Figure 1. Liver perfusion analysis revealed incomplete lobular structure, partial hydrolysis of some hepatocytes, infiltration of a few lymphocytes into the portal area, and mild hyperplasia of the fibers. These observations were consistent with the pathological changes observed in G1S1 chronic hepatitis (A): Original magnification: 100×; (B): Original magnification: 200×).

FIGURE 2

Figure 2. A liver biopsy under an electron microscope showed that the liver tissue was slightly swollen with a reduced endoplasmic reticulum, slight hyperplasia, expansion of the smooth endoplasmic reticulum, and blurred mitochondrial structures. Most of the hepatocytes showed a slight increase in the number of small lipid droplets in their cytoplasm, with few showing depositions of not many cholestatic pigment particles. The gaps between hepatocyte surfaces were slightly wider, and a few capillary bile ducts were somewhat dilated and cholestatic. Hepatic stellate cells were prominent in the Disse cavity, and focal bundles of collagen fibers were deposited. Kupffer cells were observed in the hepatic sinusoids with no portal area.

FIGURE 3

Figure 3. High-precision clinical display PLUS detection revealed a heterozygous GOF mutation (p.R274W) in the CC domain of the transcription factor STAT1.

We monitored the clinical progress of this child for more than three years. After multiple treatments (antifungal voriconazole, nystatin treatment for oral Candida, antibiotics against bacterial infection, and liver protection with bicyclol and glutathione), the child still exhibited splenomegaly.
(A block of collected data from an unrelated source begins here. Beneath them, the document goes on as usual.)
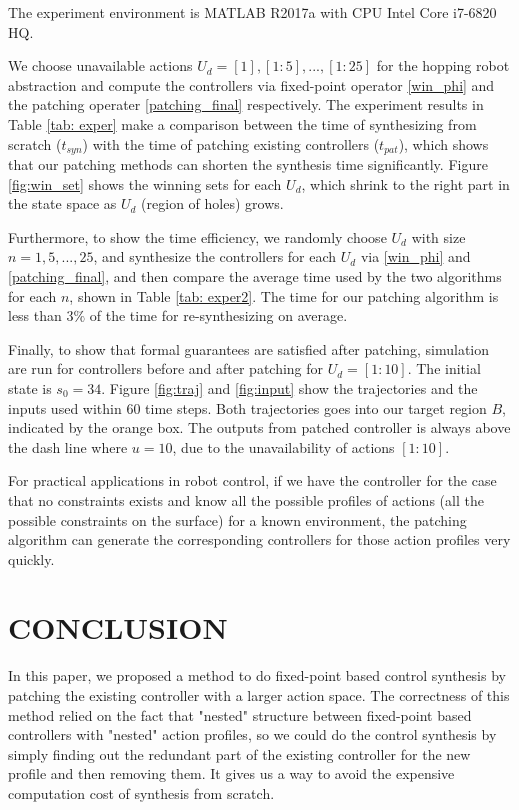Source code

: The experiment environment is MATLAB R2017a with CPU Intel Core  i7-6820 HQ.

We choose unavailable actions $ U_d= [1],[1:5],...,[1:25] $ for the hopping robot abstraction and compute the controllers via fixed-point operator \eqref{win_phi} and the patching operater \eqref{patching_final} respectively.  The experiment results in Table \ref{tab: exper} make a comparison between the time of synthesizing from scratch ($ t_{syn} $) with the time of patching existing controllers ($ t_{pat} $), which shows that our patching methods can shorten the synthesis time significantly. Figure \ref{fig:win_set} shows the winning sets for each $ U_d $, which shrink to the right part in the state space as $ U_d $ (region of holes) grows.

Furthermore, to show the time efficiency, we randomly choose $ U_d $ with size $n = 1,5,...,25 $, and synthesize the controllers for each $ U_d $ via \eqref{win_phi} and \eqref{patching_final}, and then compare the average time used by the two algorithms for each $ n $, shown in Table \ref{tab: exper2}. The time for our patching algorithm is less than $ 3\% $ of the time for re-synthesizing on average.

Finally, to show that formal guarantees are satisfied after patching, simulation are run for controllers before and after patching for $ U_d =[1:10]$. The initial state is $ s_0=34 $. Figure \ref{fig:traj} and \ref{fig:input} show the trajectories and the inputs used within $ 60 $ time steps. Both trajectories goes into our target region $ B $, indicated by the orange box. The outputs from patched controller is always above the dash line where $ u=10 $, due to the unavailability of actions $[1:10] $.

For practical applications in robot control, if we have the controller for the case that no constraints exists and know all the possible profiles of actions (all the possible constraints on the surface) for a known environment, the patching algorithm can generate the corresponding controllers for those action profiles very quickly. 

\section{CONCLUSION}
In this paper, we proposed a method to do fixed-point based control synthesis by patching the existing controller with a larger action space. The correctness of this method relied on the fact that "nested" structure between fixed-point based controllers with "nested" action profiles, so we could do the control synthesis by simply finding out the redundant part of the existing controller for the new profile and then removing them. It gives us a way to avoid the expensive computation cost of synthesis from scratch. 

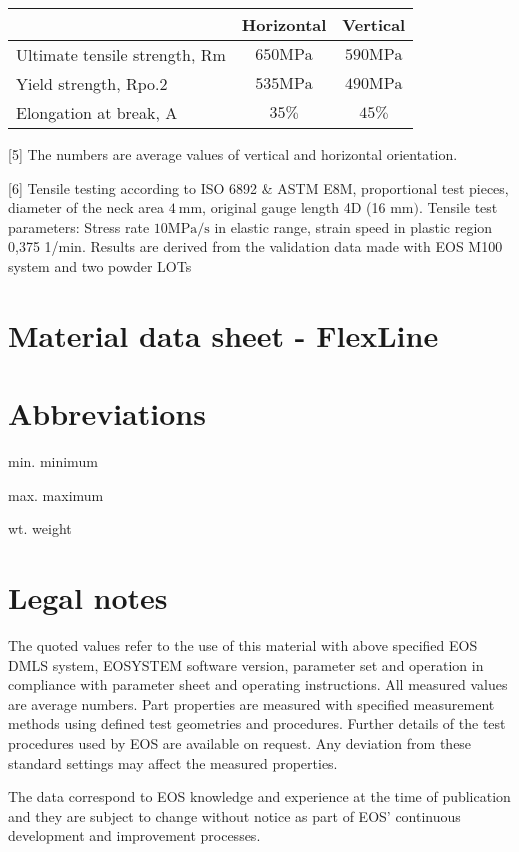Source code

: \documentclass[10pt]{article}
\begin{document}
\begin{center}
\begin{tabular}{lcc}
\hline
 & Horizontal & Vertical \\
\hline
Ultimate tensile strength, $\mathrm{Rm}$ & $650 \mathrm{MPa}$ & $590 \mathrm{MPa}$ \\
\hline
Yield strength, Rpo.2 & $535 \mathrm{MPa}$ & $490 \mathrm{MPa}$ \\
\hline
Elongation at break, A & $35 \%$ & $45 \%$ \\
\hline
\end{tabular}
\end{center}

[5] The numbers are average values of vertical and horizontal orientation.

[6] Tensile testing according to ISO 6892 \& ASTM E8M, proportional test pieces, diameter of the neck area $4 \mathrm{~mm}$, original gauge length 4D (16 $\mathrm{mm})$. Tensile test parameters: Stress rate $10 \mathrm{MPa} / \mathrm{s}$ in elastic range, strain speed in plastic region 0,375 1/min. Results are derived from the validation data made with EOS M100 system and two powder LOTs

\section*{Material data sheet - FlexLine}
\section*{Abbreviations}
min. minimum

max. maximum

wt. weight

\section*{Legal notes}
The quoted values refer to the use of this material with above specified EOS DMLS system, EOSYSTEM software version, parameter set and operation in compliance with parameter sheet and operating instructions. All measured values are average numbers. Part properties are measured with specified measurement methods using defined test geometries and procedures. Further details of the test procedures used by EOS are available on request. Any deviation from these standard settings may affect the measured properties.

The data correspond to EOS knowledge and experience at the time of publication and they are subject to change without notice as part of EOS' continuous development and improvement processes.
\end{document}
Serial radiological investigations of the chest were conducted (Figure 4). We intermittently gave the child glutathione, bicyclol treatment, and oral antifungal therapy during this period. The child's family members were very cooperative with the doctor's treatment and brought her to the hospital regularly for re-examination to evaluate her liver function. Fortunately, the child's condition is stable, with no further clinical progress.

FIGURE 4

Figure 4. Serial radiologic investigations of the chest. (A and B): 2018.08.16 Infection in the upper middle lobe of the right lung, increased bilateral axillary lymph nodes. (C and D): 2019.01.17 Infection in the upper lobe of the right lung and lower lobe of both lungs, the lesions in the upper lobe of the right lung were slightly larger than before (2018-08-16); bilateral axillary lymph nodes increased. (E and F): 2021.08.16 The transparency of both lungs is uneven, considering the possibility of bronchiolitis, please combine the clinical; Mediastinal lymph node enlargement.

Discussion

STAT1 gene mutation has been linked to several diseases. Inborn errors of human STAT1 immunity underlie 4 distinct disorders: autosomal recessive (AR) complete STAT1 deficiency, AR partial STAT1 deficiency, autosomal dominant (AD) STAT1 deficiency, and AD STAT1 gain-of-function. Each disease has its own set of clinical manifestations (6). STAT1 immunodeficiency type 31B with mycobacteria and viral infection is autosomal recessive, whereas the others are autosomal dominant. The STAT1 GOF phenotype is listed as Immunodeficiency 31C in the Online Mendelian Inheritance in Man and displays an autosomal-dominant inheritance pattern. These disorder clinical manifestations include primarily respiratory infections, immunodeficiency, and recurring infections with bacteria and other pathogens (5, 7, 8). STAT1 is the target of hereditary loss-of-function (LOF) or GOF mutations producing different clinical phenotypes. Patients with autosomal dominant STAT1- LOF mutations are infected with mycobacteria, whereas those with autosomal recessive STAT1 LOF mutations are prone to mycobacterial and viral infections, although the susceptibility to viral infection is not high. These mutations reflect the failure of interferon (IFN)-γ and IFN-α/βmediated immunity (4, 6, 9).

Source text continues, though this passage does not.